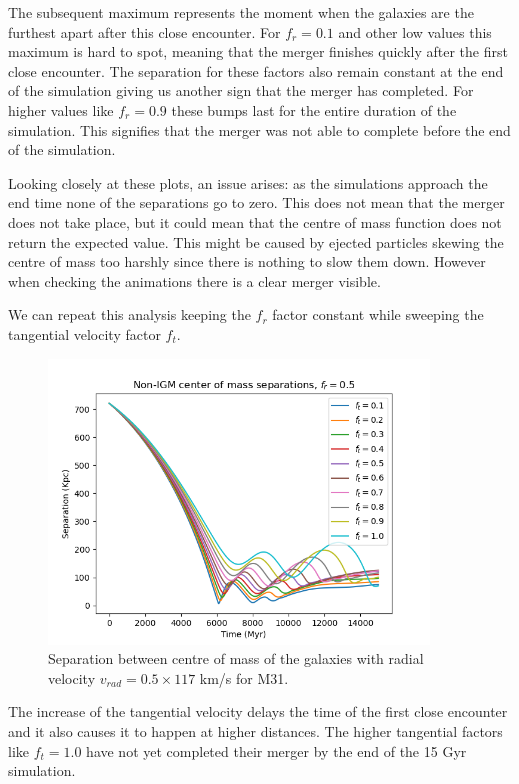 \documentclass[a4paper,12pt, english]{article}
\begin{document}
\smallskip
The subsequent maximum represents the moment when the galaxies are the furthest apart after this close encounter. For $f_r=0.1$ and other low values this maximum is hard to spot, meaning that the merger finishes quickly after the first close encounter. The separation for these factors also remain constant at the end of the simulation giving us another sign that the merger has completed. For higher values like $f_r=0.9$ these bumps last for the entire duration of the simulation. This signifies that the merger was not able to complete before the end of the simulation.\par
\smallskip
Looking closely at these plots, an issue arises: as the simulations approach the end time none of the separations go to zero. This does not mean that the merger does not take place, but it could mean that the centre of mass function does not return the expected value. This might be caused by ejected particles skewing the centre of mass too harshly since there is nothing to slow them down. However when checking the animations there is a clear merger visible.\par
\smallskip
We can repeat this analysis keeping the $f_r$ factor constant while sweeping the tangential velocity factor $f_t$.\par
\begin{figure}[!h]
    \centering
    \includegraphics[width=0.9\textwidth]{separation/comparison_constant_radvel_noIGM.png}
    \caption{Separation between centre of mass of the galaxies with radial velocity $v_{rad}=0.5 \times 117$ km/s for M31.}
    \label{fig:No-IGM-Separation-Radial-constant}
\end{figure}
\smallskip
The increase of the tangential velocity delays the time of the first close encounter and it also causes it to happen at higher distances. The higher tangential factors like $f_t=1.0$ have not yet completed their merger by the end of the 15 Gyr simulation.\par
\end{document}
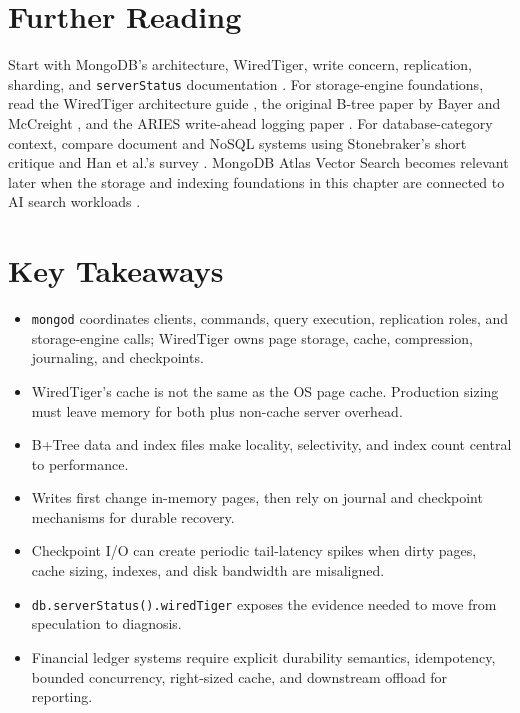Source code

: \section{Further Reading}
Start with MongoDB's architecture, WiredTiger, write concern, replication, sharding, and \texttt{serverStatus} documentation \cite{mongodbArchitectureDocs,mongodbWiredTigerDocs,mongodbWriteConcernDocs,mongodbReplicationDocs,mongodbShardingDocs,mongodbServerStatusDocs}. For storage-engine foundations, read the WiredTiger architecture guide \cite{wiredTigerArch}, the original B-tree paper by Bayer and McCreight \cite{bayer1972organization}, and the ARIES write-ahead logging paper \cite{mohan1992aries}. For database-category context, compare document and NoSQL systems using Stonebraker's short critique and Han et al.'s survey \cite{stonebraker2010sql,han2011survey}. MongoDB Atlas Vector Search becomes relevant later when the storage and indexing foundations in this chapter are connected to AI search workloads \cite{mongodbAtlasVectorSearch}.

\section*{Key Takeaways}
\begin{itemize}
    \item \texttt{mongod} coordinates clients, commands, query execution, replication roles, and storage-engine calls; WiredTiger owns page storage, cache, compression, journaling, and checkpoints.
    \item WiredTiger's cache is not the same as the OS page cache. Production sizing must leave memory for both plus non-cache server overhead.
    \item B+Tree data and index files make locality, selectivity, and index count central to performance.
    \item Writes first change in-memory pages, then rely on journal and checkpoint mechanisms for durable recovery.
    \item Checkpoint I/O can create periodic tail-latency spikes when dirty pages, cache sizing, indexes, and disk bandwidth are misaligned.
    \item \texttt{db.serverStatus().wiredTiger} exposes the evidence needed to move from speculation to diagnosis.
    \item Financial ledger systems require explicit durability semantics, idempotency, bounded concurrency, right-sized cache, and downstream offload for reporting.
\end{itemize}

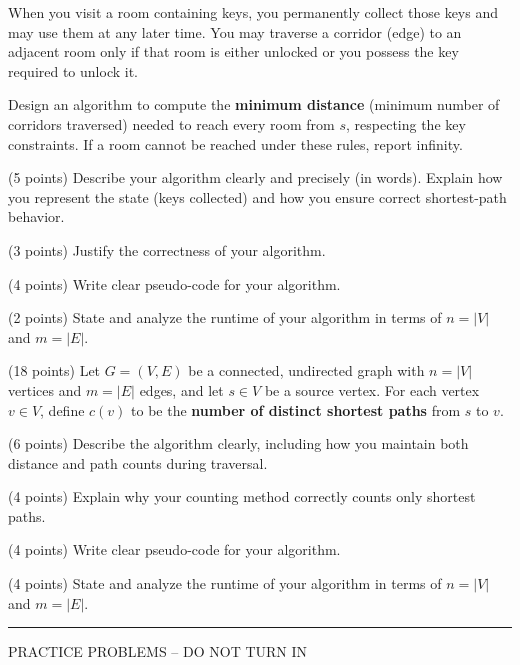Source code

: \documentclass[11  pt]{article}
\begin{document}
When you visit a room containing keys, you permanently collect those keys and may use them at any later time.  
You may traverse a corridor (edge) to an adjacent room only if that room is either unlocked or you possess the key required to unlock it.

Design an algorithm to compute the \textbf{minimum distance} (minimum number of corridors traversed) needed to reach every room from $s$, respecting the key constraints.  
If a room cannot be reached under these rules, report infinity.

\babc
\item (5 points) 
Describe your algorithm clearly and precisely (in words). 
Explain how you represent the state (keys collected) and how you ensure correct shortest-path behavior.

\item (3 points) 
Justify the correctness of your algorithm. 

\item (4 points) 
Write clear pseudo-code for your algorithm.

\item (2 points) 
State and analyze the runtime of your algorithm in terms of $n=|V|$ and $m=|E|$.
\eabc


\vspace{0.5in}
\problem (18 points)
Let $G = (V, E)$ be a connected, undirected graph with $n = |V|$ vertices and $m = |E|$ edges, and let $s \in V$ be a source vertex.  
For each vertex $v \in V$, define $c(v)$ to be the \textbf{number of distinct shortest paths} from $s$ to $v$.

\babc
\item (6 points) 
Describe the algorithm clearly, including how you maintain both distance and path counts during traversal.

\item (4 points) 
Explain why your counting method correctly counts only shortest paths.

\item (4 points) 
Write clear pseudo-code for your algorithm.

\item (4 points) 
State and analyze the runtime of your algorithm in terms of $n=|V|$ and $m=|E|$.
\eabc


\newpage
\hrule
\vspace{0.5in}
\begin{center}
PRACTICE PROBLEMS -- DO NOT TURN IN
\end{center}
\vspace{0.5in}
\noindent
\end{document}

════════════════

▶ [Description of the task]:
Tell how many lines of the material above contain the word "first", giving only the number.

▶ [Written answer]:
3